November 13, 2011

1949: Conerly & Roberts Star as Giants Down Packers

The NFL game on November 13, 1949 at Green Bay’s City Stadium featured the Packers (2-5), in what would be their last season under head coach and founder Curly Lambeau, and New York Giants (4-3), a rebuilding club under long-time Head Coach Steve Owen.

The Giants featured second-year QB Charlie Conerly and HB Gene “Choo-Choo” Roberts (pictured above) on offense. Roberts, a good receiver out of the backfield as well as rusher, had a 200-yard receiving performance three weeks earlier (201 on four catches, three of them for TDs, against the Bears).

Green Bay came into the contest as the lowest-scoring team in pro football, averaging just 9.9 points per game. Beyond star HB Tony Canadeo, there wasn’t much talent. The passing game, with Jug Girard and rookie Stan Heath seeing most of the action at quarterback, was dreadful. It was a far cry from the days of Arnie Herber and Cecil Isbell shredding defenses with throws to Don Hutson.

There were 20,151 in attendance at the small venue. Late in the first quarter, the Giants started off the scoring when Conerly threw a pass to Roberts that traveled 20 yards in the air and the third-year halfback ran the remaining 25 for a 45-yard touchdown. Shortly thereafter, LB Don Ettinger intercepted a pass by Heath at the Green Bay 20. The result was a 41-yard Ben Agajanian field goal.

Down 10-0 in the second quarter, the Packers got into the game with a 27-yard field goal by Ted Fritsch and the score remained 10-3 at halftime. However, the Giants took control of the contest with two touchdowns in the third quarter.

In their first possession of the second half, Conerly threw to Roberts for a 44-yard touchdown. The next was set up when tackle Bill Austin recovered a fumble at the Green Bay 32. Again it was Roberts scoring a TD on a Conerly pass, this time from ten yards out.

Visibility was poor late in the game and the lights were turned on. The Packers finally scored a touchdown in the fourth quarter when HB Ralph Earhart returned a punt 57 yards. But end Bill Swiacki added another TD for the Giants, pulling in Conerly’s pass over the heads of two defenders for a 24-yard score. The extra point attempt failed, but it didn’t matter. New York won handily by a final tally of 30-10.

While New York’s edge in first downs was only 19 to 17, the Giants significantly outgained the Packers by 451 yards to 288. Most of New York’s yardage came through the air (352 net passing yards to 99 rushing yards) while Green Bay’s was more evenly distributed (137 rushing, 151 passing). And while the Giants turned the ball over five times, the Packers suffered six turnovers.

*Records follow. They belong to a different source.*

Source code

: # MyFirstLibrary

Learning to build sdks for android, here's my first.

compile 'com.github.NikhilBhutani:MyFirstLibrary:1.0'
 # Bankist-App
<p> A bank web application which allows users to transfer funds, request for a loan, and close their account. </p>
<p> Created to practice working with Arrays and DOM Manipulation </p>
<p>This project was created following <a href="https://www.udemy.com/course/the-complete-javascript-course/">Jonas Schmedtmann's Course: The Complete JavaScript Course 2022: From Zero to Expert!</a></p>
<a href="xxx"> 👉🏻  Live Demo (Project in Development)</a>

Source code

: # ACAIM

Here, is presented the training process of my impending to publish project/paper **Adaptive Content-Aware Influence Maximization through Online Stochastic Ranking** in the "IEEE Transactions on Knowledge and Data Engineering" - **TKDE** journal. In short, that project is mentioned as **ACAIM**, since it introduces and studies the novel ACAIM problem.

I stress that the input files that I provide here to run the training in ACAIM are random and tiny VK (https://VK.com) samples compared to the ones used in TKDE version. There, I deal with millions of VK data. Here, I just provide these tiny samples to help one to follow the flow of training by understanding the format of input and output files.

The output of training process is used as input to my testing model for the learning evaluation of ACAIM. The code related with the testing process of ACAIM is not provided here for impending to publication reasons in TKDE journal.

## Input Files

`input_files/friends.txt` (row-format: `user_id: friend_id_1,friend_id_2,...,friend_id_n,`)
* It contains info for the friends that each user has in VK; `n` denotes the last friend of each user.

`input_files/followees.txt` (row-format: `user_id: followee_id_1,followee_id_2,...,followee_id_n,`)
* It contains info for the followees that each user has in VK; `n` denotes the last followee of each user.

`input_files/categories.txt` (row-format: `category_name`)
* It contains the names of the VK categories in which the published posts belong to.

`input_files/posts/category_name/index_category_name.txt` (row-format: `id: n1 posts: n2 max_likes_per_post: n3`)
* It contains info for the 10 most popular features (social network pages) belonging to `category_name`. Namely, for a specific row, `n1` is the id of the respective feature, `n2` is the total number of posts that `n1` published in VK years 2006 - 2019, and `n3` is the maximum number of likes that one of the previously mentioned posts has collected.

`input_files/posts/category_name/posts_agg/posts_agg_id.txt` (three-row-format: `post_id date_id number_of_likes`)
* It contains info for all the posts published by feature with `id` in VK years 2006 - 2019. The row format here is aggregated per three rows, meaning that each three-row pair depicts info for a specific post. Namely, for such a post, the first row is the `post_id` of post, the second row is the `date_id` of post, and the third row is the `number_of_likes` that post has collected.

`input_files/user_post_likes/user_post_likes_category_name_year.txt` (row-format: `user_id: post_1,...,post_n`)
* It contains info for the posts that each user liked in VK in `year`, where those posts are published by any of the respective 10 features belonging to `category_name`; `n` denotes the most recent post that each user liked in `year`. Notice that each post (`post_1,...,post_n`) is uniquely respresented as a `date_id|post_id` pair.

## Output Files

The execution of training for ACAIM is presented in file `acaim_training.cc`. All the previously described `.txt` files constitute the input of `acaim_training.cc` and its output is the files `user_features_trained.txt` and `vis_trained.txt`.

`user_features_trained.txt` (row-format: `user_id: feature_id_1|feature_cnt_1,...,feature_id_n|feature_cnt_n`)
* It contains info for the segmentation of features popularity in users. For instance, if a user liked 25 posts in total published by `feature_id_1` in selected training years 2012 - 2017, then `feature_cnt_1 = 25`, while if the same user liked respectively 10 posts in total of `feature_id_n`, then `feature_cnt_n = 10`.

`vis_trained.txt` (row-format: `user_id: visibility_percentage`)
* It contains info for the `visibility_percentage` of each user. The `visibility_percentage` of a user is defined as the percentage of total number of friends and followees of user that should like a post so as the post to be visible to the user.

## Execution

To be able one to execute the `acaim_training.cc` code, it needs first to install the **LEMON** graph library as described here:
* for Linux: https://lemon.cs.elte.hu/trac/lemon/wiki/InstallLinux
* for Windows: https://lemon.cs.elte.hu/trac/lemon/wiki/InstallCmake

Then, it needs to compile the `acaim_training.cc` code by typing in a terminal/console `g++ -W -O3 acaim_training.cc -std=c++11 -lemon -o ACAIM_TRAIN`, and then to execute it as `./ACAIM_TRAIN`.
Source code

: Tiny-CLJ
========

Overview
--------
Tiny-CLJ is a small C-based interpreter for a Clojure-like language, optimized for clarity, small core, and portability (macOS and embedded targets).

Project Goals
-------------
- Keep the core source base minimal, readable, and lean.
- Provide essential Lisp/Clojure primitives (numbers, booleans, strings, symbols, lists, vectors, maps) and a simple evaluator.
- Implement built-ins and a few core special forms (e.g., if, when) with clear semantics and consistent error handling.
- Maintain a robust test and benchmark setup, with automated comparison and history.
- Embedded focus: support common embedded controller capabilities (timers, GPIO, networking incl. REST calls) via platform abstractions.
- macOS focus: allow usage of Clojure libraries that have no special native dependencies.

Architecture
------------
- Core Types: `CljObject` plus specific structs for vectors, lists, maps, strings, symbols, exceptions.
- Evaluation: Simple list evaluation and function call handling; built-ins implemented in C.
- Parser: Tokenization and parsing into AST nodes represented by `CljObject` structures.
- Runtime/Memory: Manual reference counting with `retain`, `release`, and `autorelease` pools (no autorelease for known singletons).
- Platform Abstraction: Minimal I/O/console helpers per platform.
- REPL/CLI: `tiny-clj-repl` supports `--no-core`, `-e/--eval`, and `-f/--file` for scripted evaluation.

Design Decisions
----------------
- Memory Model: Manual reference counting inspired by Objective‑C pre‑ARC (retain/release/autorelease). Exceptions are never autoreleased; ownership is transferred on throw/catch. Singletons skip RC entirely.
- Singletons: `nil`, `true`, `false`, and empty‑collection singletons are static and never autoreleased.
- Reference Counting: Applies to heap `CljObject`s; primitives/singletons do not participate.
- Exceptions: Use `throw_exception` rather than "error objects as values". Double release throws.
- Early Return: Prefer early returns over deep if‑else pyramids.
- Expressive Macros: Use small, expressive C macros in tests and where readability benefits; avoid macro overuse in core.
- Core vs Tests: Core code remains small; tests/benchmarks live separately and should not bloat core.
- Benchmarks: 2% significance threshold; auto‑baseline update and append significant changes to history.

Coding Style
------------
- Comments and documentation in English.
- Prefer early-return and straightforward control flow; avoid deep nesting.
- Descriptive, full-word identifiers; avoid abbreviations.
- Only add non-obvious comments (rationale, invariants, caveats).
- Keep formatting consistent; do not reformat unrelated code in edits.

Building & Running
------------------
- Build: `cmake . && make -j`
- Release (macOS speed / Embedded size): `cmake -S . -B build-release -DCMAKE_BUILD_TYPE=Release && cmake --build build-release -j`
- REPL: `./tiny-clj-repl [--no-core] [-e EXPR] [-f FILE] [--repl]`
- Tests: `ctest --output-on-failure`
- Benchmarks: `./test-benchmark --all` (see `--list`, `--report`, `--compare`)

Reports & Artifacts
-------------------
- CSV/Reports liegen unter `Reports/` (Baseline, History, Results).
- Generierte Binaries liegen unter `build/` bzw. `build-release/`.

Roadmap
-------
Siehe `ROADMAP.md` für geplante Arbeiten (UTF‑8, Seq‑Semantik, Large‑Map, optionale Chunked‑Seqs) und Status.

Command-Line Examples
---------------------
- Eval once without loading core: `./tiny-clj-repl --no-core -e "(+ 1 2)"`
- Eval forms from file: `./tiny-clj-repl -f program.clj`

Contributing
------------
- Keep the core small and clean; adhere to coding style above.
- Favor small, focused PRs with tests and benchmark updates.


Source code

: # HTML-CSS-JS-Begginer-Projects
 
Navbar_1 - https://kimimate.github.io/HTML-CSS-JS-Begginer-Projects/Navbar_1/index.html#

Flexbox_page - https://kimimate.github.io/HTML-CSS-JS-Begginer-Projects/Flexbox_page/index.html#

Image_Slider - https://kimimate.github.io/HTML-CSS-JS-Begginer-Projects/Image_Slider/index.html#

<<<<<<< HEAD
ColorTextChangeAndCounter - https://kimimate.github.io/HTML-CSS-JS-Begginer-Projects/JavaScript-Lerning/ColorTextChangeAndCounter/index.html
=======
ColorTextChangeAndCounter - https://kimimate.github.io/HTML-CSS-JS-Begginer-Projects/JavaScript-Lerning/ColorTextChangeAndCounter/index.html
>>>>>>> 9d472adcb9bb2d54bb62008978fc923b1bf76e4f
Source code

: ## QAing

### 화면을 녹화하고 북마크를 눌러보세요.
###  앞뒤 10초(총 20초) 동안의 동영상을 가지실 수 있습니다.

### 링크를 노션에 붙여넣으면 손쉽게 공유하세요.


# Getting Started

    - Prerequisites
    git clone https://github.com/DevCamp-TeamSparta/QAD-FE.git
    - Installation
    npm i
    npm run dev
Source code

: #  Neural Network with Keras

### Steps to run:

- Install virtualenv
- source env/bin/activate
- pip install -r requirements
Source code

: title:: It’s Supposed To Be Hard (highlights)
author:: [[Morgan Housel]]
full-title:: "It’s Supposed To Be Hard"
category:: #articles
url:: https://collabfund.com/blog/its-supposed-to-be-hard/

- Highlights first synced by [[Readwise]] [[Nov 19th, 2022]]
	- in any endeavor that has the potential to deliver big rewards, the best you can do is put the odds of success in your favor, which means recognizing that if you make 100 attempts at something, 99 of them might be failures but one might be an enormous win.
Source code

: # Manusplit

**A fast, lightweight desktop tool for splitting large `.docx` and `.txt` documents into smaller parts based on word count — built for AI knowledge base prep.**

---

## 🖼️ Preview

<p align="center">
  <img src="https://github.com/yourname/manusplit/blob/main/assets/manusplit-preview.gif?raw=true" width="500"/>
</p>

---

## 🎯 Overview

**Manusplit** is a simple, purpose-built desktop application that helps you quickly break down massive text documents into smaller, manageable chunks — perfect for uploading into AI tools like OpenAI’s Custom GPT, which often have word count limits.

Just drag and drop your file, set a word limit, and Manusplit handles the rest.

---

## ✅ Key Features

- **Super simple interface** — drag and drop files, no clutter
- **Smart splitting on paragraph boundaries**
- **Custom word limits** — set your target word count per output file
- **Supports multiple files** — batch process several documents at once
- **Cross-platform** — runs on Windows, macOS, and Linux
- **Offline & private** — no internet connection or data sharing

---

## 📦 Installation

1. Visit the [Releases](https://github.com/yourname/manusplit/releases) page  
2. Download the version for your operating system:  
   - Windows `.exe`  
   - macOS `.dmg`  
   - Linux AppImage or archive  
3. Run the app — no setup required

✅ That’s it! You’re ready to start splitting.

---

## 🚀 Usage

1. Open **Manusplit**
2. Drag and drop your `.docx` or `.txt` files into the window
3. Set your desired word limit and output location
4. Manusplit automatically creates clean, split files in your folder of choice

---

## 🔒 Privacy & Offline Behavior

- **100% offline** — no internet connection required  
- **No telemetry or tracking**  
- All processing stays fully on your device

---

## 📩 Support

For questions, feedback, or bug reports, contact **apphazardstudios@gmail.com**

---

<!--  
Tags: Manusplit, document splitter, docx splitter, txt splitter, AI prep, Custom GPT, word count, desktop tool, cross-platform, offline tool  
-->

Charlie Conerly completed 15 of 29 throws for 345 yards with four touchdown passes, although three were intercepted. Gene Roberts had another two hundred-yard receiving performance as he gained 212 on 7 catches with three TDs. For the Packers, Tony Canadeo ran for 71 yards on 14 carries.

The Giants lost three of their last four games to finish at 6-6 and in third place in the Eastern Division. Green Bay lost all of its remaining contests and ended up at the bottom of the Western Division with a 2-10 record. The team was suffering financially as well as organizationally, and it was a sad end to the Lambeau era for the Packers.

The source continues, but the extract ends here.